Whip Finish


Ralph Long - Feb 3, 2016

I stood on the bank and watched as he cast in the run, absorbed by the act of fishing as his upstream leg rebelled against the current that was determined not to allow him to reach any further in his waders. He held the rod high and level in an effort to guide his line through the seam he was targeting, when the telltale jerk of his left arm brought the rod back into a tight bow. The dance between rod and trout began as he slowly worked his way backwards out of the current until he was once again in calmer waters and could land the fish. Wading out to meet him I admired the fat little brownie and congratulated him on the fish. Smiling that same crooked smile I knew, he patted me on the thigh of my waders. Then as he dropped the fish through the hole of the wicker creel he noticed my rod was no longer rigged. 

"You're done fishing?" He asked, nodding to my rod. I shook my head yes and explained that I was out of hooks as I shrugged feigning indifference. I had actually begun the day with 2 full packs, but the stream had demanded that it keep all of them. Chuckling to himself, he dug into his vest and pulled out a pack of snelled hooks containing 1 of the original 6. "Thanks Dad" I responded, and turned towards the bank to sit down and re-rig. I was at the age of allowances when it came to hunting and fishing gear. Subject to whatever my Dad could provide me. It was seldom limited, but still carried the expectation that I respected the offerings and did not waste any of it out of idle disregard.

Rigged and back in the water quickly, I moved into the run just downstream of where he fished. I knew he wasn't fishing this run because he was too tired to wade. If he was pushing current to fish this run, the fish were here. And as I expected, several drifts later I was hooked up with a smallish rainbow. The little 9 inch fish danced around too much for me to handle however, and earned himself an early release just short of my creel. I gave a quick shout of defiance and heard a laugh from upstream. He was smiling as he fought a fish, and yelled down to me "Having a tough time today Bud?" I was just about to give a sarcastic laugh in return, when the fish he was playing at the time got off. He stopped and looked down at his rod as if it was the rods fault when I burst into laughter. "Having a problem today Dad?" He turned toward the bank laughing and yelled back in acknowledgement.

I turned back toward the run and continued to work the seam when several casts later I set the hook to a heavy fish. I was fumbling at first in a slight panic realizing that it was a really good fish, when a voice from behind yelled out "Nice Fish Buddy!" The voice was encouraging and the fight of my currently short fishing life, all things considered, ensued as I struggled to gain control and get the fish out of the current. At one point I thought I had won, then as I stood looking straight downstream the fish began a strong run for the channel and I was caught flat-footed with no way to follow. Yet suddenly he was there, net in hand, and the next moment he was holding the net high and the 18 inch butter gold brown was curled in half within the mesh netting.

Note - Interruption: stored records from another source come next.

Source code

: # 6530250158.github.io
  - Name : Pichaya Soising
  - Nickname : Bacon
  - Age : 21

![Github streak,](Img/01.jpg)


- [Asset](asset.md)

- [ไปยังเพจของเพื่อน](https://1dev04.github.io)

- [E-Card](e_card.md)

Splashing down next to him he seemed more excited than me as we both admired the fish. Kneeling down in the water together, we worked to revive the fish in the net after I had a chance to lift him up for display. "How many fish you got Buddy?" He asked. I looked up responding with "Three."

"She's a fat girl." He said, admiring the fish. "It's not a stocked fish either, unless it's a holdover from a few seasons ago? A really beautiful fish though either way." I asked how he knew it was a female and not a stocked trout. He explained it to me while kneeling in the water as we watched the fish gain strength. I caught his eye and the thought crossed my mind…. "Should we let her go?" I asked.

"Your call Bud, it's your fish. But I have 5 fish myself, so we don't need her for dinner." He replied. I nodded, picking up the fish one more time and holding it out for both of us to get one more look, then lowered her into the water to swim from my hands. Leaving for the truck, we talked about the fish the entire way home, where the rest of my family upon arrival had to suffer through several more retelling.

That fish was just about 40 years ago at Moore's Run along Fishing Creek, in Pennsylvania. I was 12 years old and it was the first trout I had ever released. I was torn for some time over that fish. And while there were no pictures taken on the water, the memory of the fish has faded somewhat over time. My father's face however, has not. Or at least I like to tell myself it hasn't. There are times when I really want to recall a moment in the past and I just can't seem to get it right. Then I'll be on the water and something as small as a Salmon Egg Jar in the weeds along a stream will bring him back, and he's there in front of me smiling. Like today; I am preparing to fish that very same run in several days, and while sitting at my vise he was there in my mind, clear-as-day. Smiling from upstream as he dropped a fish into his creel or was it a memory?